Recorded data:
---*---

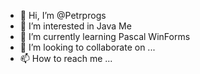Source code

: - 👋 Hi, I’m @Petrprogs
- 👀 I’m interested in Java Me
- 🌱 I’m currently learning Pascal WinForms
- 💞️ I’m looking to collaborate on ...
- 📫 How to reach me ...

<!---
Petrprogs/Petrprogs is a ✨ special ✨ repository because its `README.md` (this file) appears on your GitHub profile.
You can click the Preview link to take a look at your changes.
--->
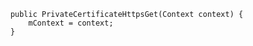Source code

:         public PrivateCertificateHttpsGet(Context context) {
            mContext = context;
        }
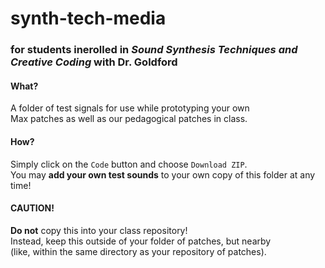 # synth-tech-media   
### for students inerolled in _Sound Synthesis Techniques and Creative Coding_ with Dr. Goldford   

#### What?    
A folder of test signals for use while prototyping your own   
Max patches as well as our pedagogical patches in class. 

#### How?   
Simply click on the `Code` button and choose `Download ZIP`.   
You may **add your own test sounds** to your own copy of this folder at any time!   

#### CAUTION!    
**Do not** copy this into your class repository!   
Instead, keep this outside of your folder of patches, but nearby   
(like, within the same directory as your repository of patches).   

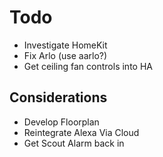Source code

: # Todo

- Investigate HomeKit
- Fix Arlo (use aarlo?)
- Get ceiling fan controls into HA

## Considerations

- Develop Floorplan
- Reintegrate Alexa Via Cloud
- Get Scout Alarm back in
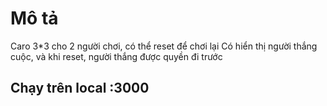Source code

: # Mô tả
Caro 3*3 cho 2 người chơi, có thể reset để chơi lại
Có hiển thị người thắng cuộc, và khi reset, người thắng được quyền đi trước
## Chạy trên local :3000

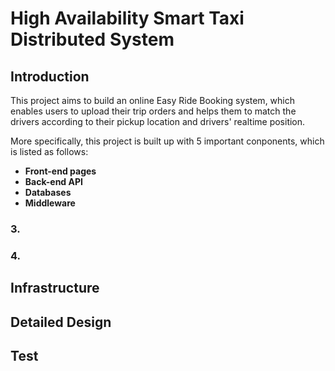 # High Availability Smart Taxi Distributed System
  
## Introduction
This project aims to build an online Easy Ride Booking system, which enables users to upload their trip orders and helps them to match the drivers according to their pickup location and drivers' realtime position.

More specifically, this project is built up with 5 important conponents, which is listed as follows:
- **Front-end pages**
- **Back-end API**
- **Databases**
- **Middleware**
### 3.
### 4.

## Infrastructure

## Detailed Design

## Test
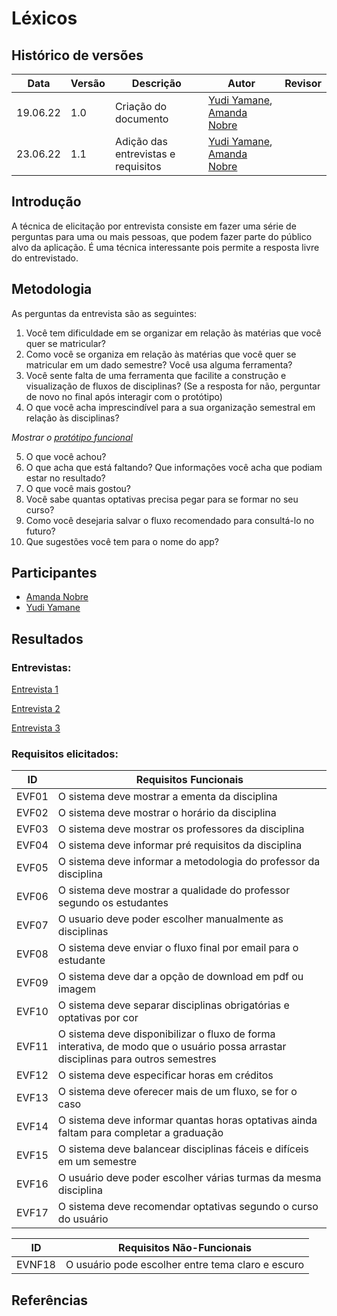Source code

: # Léxicos

## Histórico de versões
| Data     | Versão | Descrição                           | Autor                                                                                     | Revisor |
| -------- | ------ | ----------------------------------- | ----------------------------------------------------------------------------------------- | ------- |
| 19.06.22 | 1.0    | Criação do documento                | [Yudi Yamane](https://github.com/yudi-azvd), [Amanda Nobre](https://github.com/AmandaNbr) |         |
| 23.06.22 | 1.1    | Adição das entrevistas e requisitos | [Yudi Yamane](https://github.com/yudi-azvd), [Amanda Nobre](https://github.com/AmandaNbr) |         |

## Introdução

A técnica de elicitação por entrevista consiste em fazer uma série de perguntas para uma ou mais pessoas, que podem
fazer parte do público alvo da aplicação. É uma técnica interessante pois permite a resposta livre do entrevistado. 

## Metodologia

As perguntas da entrevista são as seguintes:

1. Você tem dificuldade em se organizar em relação às matérias que você quer se matricular?
2. Como você se organiza em relação às matérias que você quer se matricular em um dado semestre? Você usa alguma ferramenta?
3. Você sente falta de uma ferramenta que facilite a construção e visualização de fluxos de disciplinas? 
(Se a resposta for não, perguntar de novo no final após interagir com o protótipo)
4. O que você acha imprescindível para a sua organização semestral em relação às disciplinas?
	
_Mostrar o [protótipo funcional](https://fluxoagil.herokuapp.com/)_

5. O que você achou? 
6. O que acha que está faltando? Que informações você acha que podiam estar no resultado?
7. O que você mais gostou?
8. Você sabe quantas optativas precisa pegar para se formar no seu curso?
9. Como você desejaria salvar o fluxo recomendado para consultá-lo no futuro?
10. Que sugestões você tem para o nome do app?

## Participantes

- [Amanda Nobre](https://github.com/AmandaNbr)
- [Yudi Yamane](https://github.com/yudi-azvd)

## Resultados

### Entrevistas:

[Entrevista 1](Base/AbordagemNaoEspecifica/elicitacao/entrevista-1.md)

[Entrevista 2](Base/AbordagemNaoEspecifica/elicitacao/entrevista-2.md)

[Entrevista 3](Base/AbordagemNaoEspecifica/elicitacao/entrevista-3.md)

### Requisitos elicitados:

| ID    | Requisitos Funcionais                                                                                                             |
| ----- | --------------------------------------------------------------------------------------------------------------------------------- |
| EVF01 | O sistema deve mostrar a ementa da disciplina                                                                                     |
| EVF02 | O sistema deve mostrar o horário da disciplina                                                                                    |
| EVF03 | O sistema deve mostrar os professores da disciplina                                                                               |
| EVF04 | O sistema deve informar pré requisitos da disciplina                                                                              |
| EVF05 | O sistema deve informar a metodologia do professor da disciplina                                                                  |
| EVF06 | O sistema deve mostrar a qualidade do professor segundo os estudantes                                                             |
| EVF07 | O usuario deve poder escolher manualmente as disciplinas                                                                          |
| EVF08 | O sistema deve enviar o fluxo final por email para o estudante                                                                    |
| EVF09 | O sistema deve dar a opção de download em pdf ou imagem                                                                           |
| EVF10 | O sistema deve separar disciplinas obrigatórias e optativas por cor                                                               |
| EVF11 | O sistema deve disponibilizar o fluxo de forma interativa, de modo que o usuário possa arrastar disciplinas para outros semestres |
| EVF12 | O sistema deve especificar horas em créditos                                                                                      |
| EVF13 | O sistema deve oferecer mais de um fluxo, se for o caso                                                                           |
| EVF14 | O sistema deve informar quantas horas optativas ainda faltam para completar a graduação                                           |
| EVF15 | O sistema deve balancear disciplinas fáceis e difíceis em um semestre                                                             |
| EVF16 | O usuário deve poder escolher várias turmas da mesma disciplina                                                                   |
| EVF17 | O sistema deve recomendar  optativas segundo o curso do usuário                                                                   |

| ID     | Requisitos Não-Funcionais                         |
| ------ | ------------------------------------------------- |
| EVNF18 | O usuário pode escolher entre tema claro e escuro |

## Referências

>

---*---

Task prompt:
The answer should be the full material above, printed exactly, with no pictures in it.

Solution to this task:
Source code

: - 👋 Hi, I’m @Petrprogs
- 👀 I’m interested in Java Me
- 🌱 I’m currently learning Pascal WinForms
- 💞️ I’m looking to collaborate on ...
- 📫 How to reach me ...

<!---
Petrprogs/Petrprogs is a ✨ special ✨ repository because its `README.md` (this file) appears on your GitHub profile.
You can click the Preview link to take a look at your changes.
--->
Source code

:         public PrivateCertificateHttpsGet(Context context) {
            mContext = context;
        }
 # synth-tech-media   
### for students inerolled in _Sound Synthesis Techniques and Creative Coding_ with Dr. Goldford   

#### What?    
A folder of test signals for use while prototyping your own   
Max patches as well as our pedagogical patches in class. 

#### How?   
Simply click on the `Code` button and choose `Download ZIP`.   
You may **add your own test sounds** to your own copy of this folder at any time!   

#### CAUTION!    
**Do not** copy this into your class repository!   
Instead, keep this outside of your folder of patches, but nearby   
(like, within the same directory as your repository of patches).   

Source code

: # Todo

- Investigate HomeKit
- Fix Arlo (use aarlo?)
- Get ceiling fan controls into HA

## Considerations

- Develop Floorplan
- Reintegrate Alexa Via Cloud
- Get Scout Alarm back in
Source code

: # Mô tả
Caro 3*3 cho 2 người chơi, có thể reset để chơi lại
Có hiển thị người thắng cuộc, và khi reset, người thắng được quyền đi trước
## Chạy trên local :3000

 # High Availability Smart Taxi Distributed System
  
## Introduction
This project aims to build an online Easy Ride Booking system, which enables users to upload their trip orders and helps them to match the drivers according to their pickup location and drivers' realtime position.

More specifically, this project is built up with 5 important conponents, which is listed as follows:
- **Front-end pages**
- **Back-end API**
- **Databases**
- **Middleware**
### 3.
### 4.

## Infrastructure

## Detailed Design

## Test
Source code

: # Léxicos

## Histórico de versões
| Data     | Versão | Descrição                           | Autor                                                                                     | Revisor |
| -------- | ------ | ----------------------------------- | ----------------------------------------------------------------------------------------- | ------- |
| 19.06.22 | 1.0    | Criação do documento                | [Yudi Yamane](https://github.com/yudi-azvd), [Amanda Nobre](https://github.com/AmandaNbr) |         |
| 23.06.22 | 1.1    | Adição das entrevistas e requisitos | [Yudi Yamane](https://github.com/yudi-azvd), [Amanda Nobre](https://github.com/AmandaNbr) |         |

## Introdução

A técnica de elicitação por entrevista consiste em fazer uma série de perguntas para uma ou mais pessoas, que podem
fazer parte do público alvo da aplicação. É uma técnica interessante pois permite a resposta livre do entrevistado. 

## Metodologia

As perguntas da entrevista são as seguintes:

1. Você tem dificuldade em se organizar em relação às matérias que você quer se matricular?
2. Como você se organiza em relação às matérias que você quer se matricular em um dado semestre? Você usa alguma ferramenta?
3. Você sente falta de uma ferramenta que facilite a construção e visualização de fluxos de disciplinas? 
(Se a resposta for não, perguntar de novo no final após interagir com o protótipo)
4. O que você acha imprescindível para a sua organização semestral em relação às disciplinas?
	
_Mostrar o [protótipo funcional](https://fluxoagil.herokuapp.com/)_

5. O que você achou? 
6. O que acha que está faltando? Que informações você acha que podiam estar no resultado?
7. O que você mais gostou?
8. Você sabe quantas optativas precisa pegar para se formar no seu curso?
9. Como você desejaria salvar o fluxo recomendado para consultá-lo no futuro?
10. Que sugestões você tem para o nome do app?

## Participantes

- [Amanda Nobre](https://github.com/AmandaNbr)
- [Yudi Yamane](https://github.com/yudi-azvd)

## Resultados

### Entrevistas:

[Entrevista 1](Base/AbordagemNaoEspecifica/elicitacao/entrevista-1.md)

[Entrevista 2](Base/AbordagemNaoEspecifica/elicitacao/entrevista-2.md)

[Entrevista 3](Base/AbordagemNaoEspecifica/elicitacao/entrevista-3.md)

### Requisitos elicitados:

| ID    | Requisitos Funcionais                                                                                                             |
| ----- | --------------------------------------------------------------------------------------------------------------------------------- |
| EVF01 | O sistema deve mostrar a ementa da disciplina                                                                                     |
| EVF02 | O sistema deve mostrar o horário da disciplina                                                                                    |
| EVF03 | O sistema deve mostrar os professores da disciplina                                                                               |
| EVF04 | O sistema deve informar pré requisitos da disciplina                                                                              |
| EVF05 | O sistema deve informar a metodologia do professor da disciplina                                                                  |
| EVF06 | O sistema deve mostrar a qualidade do professor segundo os estudantes                                                             |
| EVF07 | O usuario deve poder escolher manualmente as disciplinas                                                                          |
| EVF08 | O sistema deve enviar o fluxo final por email para o estudante                                                                    |
| EVF09 | O sistema deve dar a opção de download em pdf ou imagem                                                                           |
| EVF10 | O sistema deve separar disciplinas obrigatórias e optativas por cor                                                               |
| EVF11 | O sistema deve disponibilizar o fluxo de forma interativa, de modo que o usuário possa arrastar disciplinas para outros semestres |
| EVF12 | O sistema deve especificar horas em créditos                                                                                      |
| EVF13 | O sistema deve oferecer mais de um fluxo, se for o caso                                                                           |
| EVF14 | O sistema deve informar quantas horas optativas ainda faltam para completar a graduação                                           |
| EVF15 | O sistema deve balancear disciplinas fáceis e difíceis em um semestre                                                             |
| EVF16 | O usuário deve poder escolher várias turmas da mesma disciplina                                                                   |
| EVF17 | O sistema deve recomendar  optativas segundo o curso do usuário                                                                   |

| ID     | Requisitos Não-Funcionais                         |
| ------ | ------------------------------------------------- |
| EVNF18 | O usuário pode escolher entre tema claro e escuro |

## Referências

>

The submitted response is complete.